Eventually the building got sold and Mike, who as usual was behind on his rent, had to move. Lance wouldn't see him too often. Mike got arrested for urinating on the side of a building, and although it was a criminal matter, they put him in Tewksbury Hospital, where he remained for over a year. Lance went to visit Mike a couple of times, and it was a trip. This wasn't like the old carefree days a Solomon Mental Health. Most of the people in Tewksbury weren't going to ever come back. But Lance knew that Mike would. And eventually he did get released, under the condition that he go to a half way house and take medication, or nut juice.

Lance always stops whenever he sees Mike riding his bike around town, or walking around town. They always have a good chat, and Lance always makes Mike feel like he's the most important person in the world, and certainly a member of the human race. Lance remembers when Mike lives in the building and would sometimes be talking to himself in his room. Lance would knock on his door and give him something to eat. Most of the time that's all he needed. Or someone to talk to. Lance found out for Mike, as for most people, the three basic requirements are -- to feel a part of society, if you want to call it that, or humanity, what it really is -- the three requirement are: something to eat, something to do, and someone to listen to you once in a while.

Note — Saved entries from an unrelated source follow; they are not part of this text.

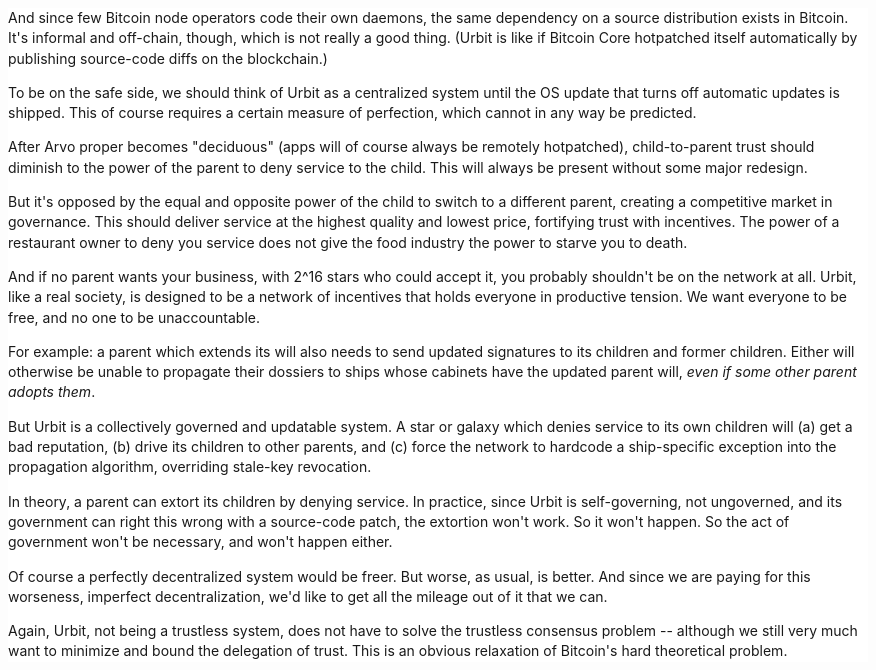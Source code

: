And since few Bitcoin node operators code their own daemons, the same
dependency on a source distribution exists in Bitcoin. It's informal
and off-chain, though, which is not really a good thing. (Urbit is
like if Bitcoin Core hotpatched itself automatically by publishing
source-code diffs on the blockchain.)

To be on the safe side, we should think of Urbit as a centralized
system until the OS update that turns off automatic updates is
shipped. This of course requires a certain measure of perfection,
which cannot in any way be predicted.

After Arvo proper becomes "deciduous" (apps will of course always be
remotely hotpatched), child-to-parent trust should diminish to the
power of the parent to deny service to the child. This will always be
present without some major redesign.

But it's opposed by the equal and opposite power of the child to
switch to a different parent, creating a competitive market in
governance. This should deliver service at the highest quality and
lowest price, fortifying trust with incentives. The power of a
restaurant owner to deny you service does not give the food industry
the power to starve you to death.

And if no parent wants your business, with 2^16 stars who could accept
it, you probably shouldn't be on the network at all. Urbit, like a
real society, is designed to be a network of incentives that holds
everyone in productive tension. We want everyone to be free, and no
one to be unaccountable.

For example: a parent which extends its will also needs to send
updated signatures to its children and former children. Either will
otherwise be unable to propagate their dossiers to ships whose
cabinets have the updated parent will, _even if some other parent
adopts them_.

But Urbit is a collectively governed and updatable system. A star or
galaxy which denies service to its own children will (a) get a bad
reputation, (b) drive its children to other parents, and (c) force the
network to hardcode a ship-specific exception into the propagation
algorithm, overriding stale-key revocation.

In theory, a parent can extort its children by denying service. In
practice, since Urbit is self-governing, not ungoverned, and its
government can right this wrong with a source-code patch, the
extortion won't work. So it won't happen. So the act of government
won't be necessary, and won't happen either.

Of course a perfectly decentralized system would be freer. But worse,
as usual, is better. And since we are paying for this worseness,
imperfect decentralization, we'd like to get all the mileage out of it
that we can.

Again, Urbit, not being a trustless system, does not have to solve the
trustless consensus problem -- although we still very much want to
minimize and bound the delegation of trust. This is an obvious
relaxation of Bitcoin's hard theoretical problem.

Lance learned a lot from Mike, not just a couple of guitar chords. He learned about genuineness and humbleness and understanding. You know when Mike was living in 73 Fletcher Street on welfare and food stamps, what he said to Lance one time? "The same people you see going up the ladder, is the same people you see going down." Mike will always be rememberd by Lance as Mike of "Mike and the Spikes." Although nowadays Mike is on the nut joice and unable to be as creative as he once was, but I'm sure in that halfway house, if they let him, he still working on something in his room. He talks about being trapped in that zombie environment with the other residents, but he's gonna make it. He got hit by a car and got a lawsuit, and got hit by a car other times and didn't get a lawsuit. But he always came back with that zest and gusto, and that enduring conviction that even if life sucks right now, chances are it's gonna get better when the check comes in at the first of the month.